• [Assignment]
Locate the line that contains "the JavaScript Ninja</a></cite>" in the entries below, then repeat it and every following line through the line that contains "that nothing happened.", exactly, and no others.

• [Records for the exercise]
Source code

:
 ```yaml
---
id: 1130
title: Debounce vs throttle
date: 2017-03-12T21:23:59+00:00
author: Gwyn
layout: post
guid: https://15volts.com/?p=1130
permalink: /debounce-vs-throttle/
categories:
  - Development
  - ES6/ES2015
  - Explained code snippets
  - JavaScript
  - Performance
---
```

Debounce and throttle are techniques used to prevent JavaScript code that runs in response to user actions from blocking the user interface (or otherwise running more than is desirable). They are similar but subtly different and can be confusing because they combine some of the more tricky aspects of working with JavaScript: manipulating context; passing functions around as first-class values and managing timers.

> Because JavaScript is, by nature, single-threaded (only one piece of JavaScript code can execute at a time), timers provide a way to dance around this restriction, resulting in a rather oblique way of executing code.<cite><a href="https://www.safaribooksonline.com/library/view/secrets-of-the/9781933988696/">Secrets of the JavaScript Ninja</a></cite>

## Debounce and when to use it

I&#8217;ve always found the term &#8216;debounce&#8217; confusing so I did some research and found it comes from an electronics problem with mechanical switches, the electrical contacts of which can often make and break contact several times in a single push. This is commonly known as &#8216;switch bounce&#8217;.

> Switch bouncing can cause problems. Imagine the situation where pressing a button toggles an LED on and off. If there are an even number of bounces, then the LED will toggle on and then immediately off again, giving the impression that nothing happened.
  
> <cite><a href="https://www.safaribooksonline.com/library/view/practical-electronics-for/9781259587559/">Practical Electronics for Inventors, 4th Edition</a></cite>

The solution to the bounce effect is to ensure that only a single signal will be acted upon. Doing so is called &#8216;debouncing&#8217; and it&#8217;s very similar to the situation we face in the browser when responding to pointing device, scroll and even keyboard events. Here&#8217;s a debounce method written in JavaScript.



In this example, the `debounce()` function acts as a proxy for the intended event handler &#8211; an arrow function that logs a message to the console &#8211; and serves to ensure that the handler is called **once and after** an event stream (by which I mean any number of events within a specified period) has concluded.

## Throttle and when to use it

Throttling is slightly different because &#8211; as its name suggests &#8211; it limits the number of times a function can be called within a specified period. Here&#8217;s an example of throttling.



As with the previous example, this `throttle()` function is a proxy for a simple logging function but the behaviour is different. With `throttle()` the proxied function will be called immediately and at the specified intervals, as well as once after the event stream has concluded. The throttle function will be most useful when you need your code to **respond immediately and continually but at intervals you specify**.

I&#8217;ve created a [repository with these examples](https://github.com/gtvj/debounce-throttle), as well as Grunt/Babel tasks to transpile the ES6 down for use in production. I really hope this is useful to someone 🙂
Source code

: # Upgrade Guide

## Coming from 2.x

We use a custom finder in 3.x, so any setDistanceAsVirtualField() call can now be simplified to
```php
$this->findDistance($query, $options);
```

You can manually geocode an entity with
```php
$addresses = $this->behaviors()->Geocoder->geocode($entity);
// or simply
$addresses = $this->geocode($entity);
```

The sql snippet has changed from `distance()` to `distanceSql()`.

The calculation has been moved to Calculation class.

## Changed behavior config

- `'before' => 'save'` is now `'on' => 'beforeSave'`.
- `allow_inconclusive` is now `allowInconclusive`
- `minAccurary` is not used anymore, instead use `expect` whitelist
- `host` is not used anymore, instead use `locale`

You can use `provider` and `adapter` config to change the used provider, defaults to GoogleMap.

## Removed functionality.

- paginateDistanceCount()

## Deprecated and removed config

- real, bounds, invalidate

• [Expected answer]
> Because JavaScript is, by nature, single-threaded (only one piece of JavaScript code can execute at a time), timers provide a way to dance around this restriction, resulting in a rather oblique way of executing code.<cite><a href="https://www.safaribooksonline.com/library/view/secrets-of-the/9781933988696/">Secrets of the JavaScript Ninja</a></cite>

## Debounce and when to use it

I&#8217;ve always found the term &#8216;debounce&#8217; confusing so I did some research and found it comes from an electronics problem with mechanical switches, the electrical contacts of which can often make and break contact several times in a single push. This is commonly known as &#8216;switch bounce&#8217;.

> Switch bouncing can cause problems. Imagine the situation where pressing a button toggles an LED on and off. If there are an even number of bounces, then the LED will toggle on and then immediately off again, giving the impression that nothing happened.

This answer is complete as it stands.